ABOUT THIS TASK :: Give the lines below again exactly, starting with the line that holds "#### 🔴 Step 5" and going on through the line that holds "name MySQLServer -e".

==== EXERCISE DATA ====

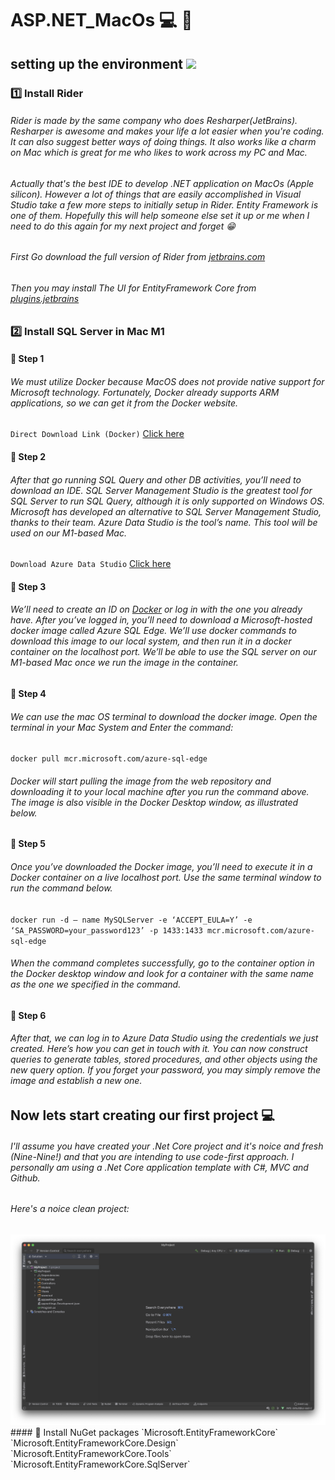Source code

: # ASP.NET_MacOs 💻 🍏 
## setting up the environment <img src="https://media.giphy.com/media/WUlplcMpOCEmTGBtBW/giphy.gif" width="30">
### 1️⃣ Install Rider
###### Rider is made by the same company who does Resharper(JetBrains). Resharper is awesome and makes your life a lot easier when you're coding. It can also suggest better ways of doing things. It also works like a charm on Mac which is great for me who likes to work across my PC and Mac. 
###### Actually that's the best IDE to develop .NET application on MacOs (Apple silicon). However a lot of things that are easily accomplished in Visual Studio take a few more steps to initially setup in Rider. Entity Framework is one of them. Hopefully this will help someone else set it up or me when I need to do this again for my next project and forget 😁
###### First Go download the full version of Rider from [jetbrains.com](https://www.jetbrains.com/dotnet)
###### Then you may install The UI for EntityFramework Core from [plugins.jetbrains](https://plugins.jetbrains.com/plugin/18147-entity-framework-core-ui)
### 2️⃣ Install SQL Server in Mac M1
#### 🔴 Step 1
###### We must utilize Docker because MacOS does not provide native support for Microsoft technology. Fortunately, Docker already supports ARM applications, so we can get it from the Docker website. 
`Direct Download Link (Docker)` [Click here](https://desktop.docker.com/mac/stable/arm64/Docker.dmg?utm_source=docker&utm_medium=webreferral&utm_campaign=dd-smartbutton&utm_location=header)
#### 🔴 Step 2
###### After that go running SQL Query and other DB activities, you’ll need to download an IDE. SQL Server Management Studio is the greatest tool for SQL Server to run SQL Query, although it is only supported on Windows OS. Microsoft has developed an alternative to SQL Server Management Studio, thanks to their team. Azure Data Studio is the tool’s name. This tool will be used on our M1-based Mac.
`Download Azure Data Studio` [Click here](https://docs.microsoft.com/en-us/sql/azure-data-studio/download-azure-data-studio?view=sql-server-ver15#get-azure-data-studio-for-macos)
#### 🔴 Step 3
###### We’ll need to create an ID on [Docker](https://hub.docker.com) or log in with the one you already have. After you’ve logged in, you’ll need to download a Microsoft-hosted docker image called Azure SQL Edge. We’ll use docker commands to download this image to our local system, and then run it in a docker container on the localhost port. We’ll be able to use the SQL server on our M1-based Mac once we run the image in the container.
#### 🔴 Step 4
###### We can use the mac OS terminal to download the docker image. Open the terminal in your Mac System and Enter the command:
`docker pull mcr.microsoft.com/azure-sql-edge` 
###### Docker will start pulling the image from the web repository and downloading it to your local machine after you run the command above. The image is also visible in the Docker Desktop window, as illustrated below.
#### 🔴 Step 5
###### Once you’ve downloaded the Docker image, you’ll need to execute it in a Docker container on a live localhost port. Use the same terminal window to run the command below. 
`docker run -d — name MySQLServer -e ‘ACCEPT_EULA=Y’ -e ‘SA_PASSWORD=your_password123’ -p 1433:1433 mcr.microsoft.com/azure-sql-edge`
###### When the command completes successfully, go to the container option in the Docker desktop window and look for a container with the same name as the one we specified in the command.
#### 🔴 Step 6
###### After that, we can log in to Azure Data Studio using the credentials we just created. Here’s how you can get in touch with it. You can now construct queries to generate tables, stored procedures, and other objects using the new query option. If you forget your password, you may simply remove the image and establish a new one.
## Now lets start creating our first project 💻
###### I'll assume you have created your .Net Core project and it's noice and fresh (Nine-Nine!) and that you are intending to use code-first approach. I personally am using a .Net Core application template with C#, MVC and Github. 
###### Here's a noice clean project:
<img src='images/Screen Shot 2022-02-11 at 11.47.08 PM.png'>
#### 🔴 Install NuGet packages 
`Microsoft.EntityFrameworkCore`
`Microsoft.EntityFrameworkCore.Design`
`Microsoft.EntityFrameworkCore.Tools`
`Microsoft.EntityFrameworkCore.SqlServer`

====

TASK ANSWER ::
#### 🔴 Step 5
###### Once you’ve downloaded the Docker image, you’ll need to execute it in a Docker container on a live localhost port. Use the same terminal window to run the command below. 
`docker run -d — name MySQLServer -e ‘ACCEPT_EULA=Y’ -e ‘SA_PASSWORD=your_password123’ -p 1433:1433 mcr.microsoft.com/azure-sql-edge`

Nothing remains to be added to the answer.